• YOUR GOAL
Starting at the line that contains "transform: translate(-90%, 0%)", repeat each line exactly until the records end, keeping both the first and the last.

[Saved entries]
-- -- --

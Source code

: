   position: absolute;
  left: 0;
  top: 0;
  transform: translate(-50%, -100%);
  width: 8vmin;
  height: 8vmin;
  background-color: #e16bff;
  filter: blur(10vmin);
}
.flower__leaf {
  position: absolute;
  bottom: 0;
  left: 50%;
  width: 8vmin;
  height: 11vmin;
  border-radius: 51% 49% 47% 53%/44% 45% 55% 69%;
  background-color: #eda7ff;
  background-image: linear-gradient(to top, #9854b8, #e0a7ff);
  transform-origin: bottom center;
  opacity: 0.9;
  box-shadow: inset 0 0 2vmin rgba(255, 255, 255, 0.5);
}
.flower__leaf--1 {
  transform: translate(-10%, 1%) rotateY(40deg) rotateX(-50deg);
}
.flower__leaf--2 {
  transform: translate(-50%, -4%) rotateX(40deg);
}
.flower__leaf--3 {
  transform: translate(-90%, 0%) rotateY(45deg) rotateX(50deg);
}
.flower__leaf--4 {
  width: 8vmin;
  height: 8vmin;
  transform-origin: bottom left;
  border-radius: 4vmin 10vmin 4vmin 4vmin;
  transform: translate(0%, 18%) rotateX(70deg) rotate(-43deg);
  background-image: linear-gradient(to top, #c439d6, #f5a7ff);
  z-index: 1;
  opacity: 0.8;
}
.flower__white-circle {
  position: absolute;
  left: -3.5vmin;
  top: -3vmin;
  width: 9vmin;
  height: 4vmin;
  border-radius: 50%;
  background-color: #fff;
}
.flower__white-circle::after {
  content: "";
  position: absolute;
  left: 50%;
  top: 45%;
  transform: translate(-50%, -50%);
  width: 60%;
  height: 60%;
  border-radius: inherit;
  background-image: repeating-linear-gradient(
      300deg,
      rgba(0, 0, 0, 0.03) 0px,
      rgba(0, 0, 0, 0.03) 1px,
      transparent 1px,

-- -- --

• ANSWER SECTION
  transform: translate(-90%, 0%) rotateY(45deg) rotateX(50deg);
}
.flower__leaf--4 {
  width: 8vmin;
  height: 8vmin;
  transform-origin: bottom left;
  border-radius: 4vmin 10vmin 4vmin 4vmin;
  transform: translate(0%, 18%) rotateX(70deg) rotate(-43deg);
  background-image: linear-gradient(to top, #c439d6, #f5a7ff);
  z-index: 1;
  opacity: 0.8;
}
.flower__white-circle {
  position: absolute;
  left: -3.5vmin;
  top: -3vmin;
  width: 9vmin;
  height: 4vmin;
  border-radius: 50%;
  background-color: #fff;
}
.flower__white-circle::after {
  content: "";
  position: absolute;
  left: 50%;
  top: 45%;
  transform: translate(-50%, -50%);
  width: 60%;
  height: 60%;
  border-radius: inherit;
  background-image: repeating-linear-gradient(
      300deg,
      rgba(0, 0, 0, 0.03) 0px,
      rgba(0, 0, 0, 0.03) 1px,
      transparent 1px,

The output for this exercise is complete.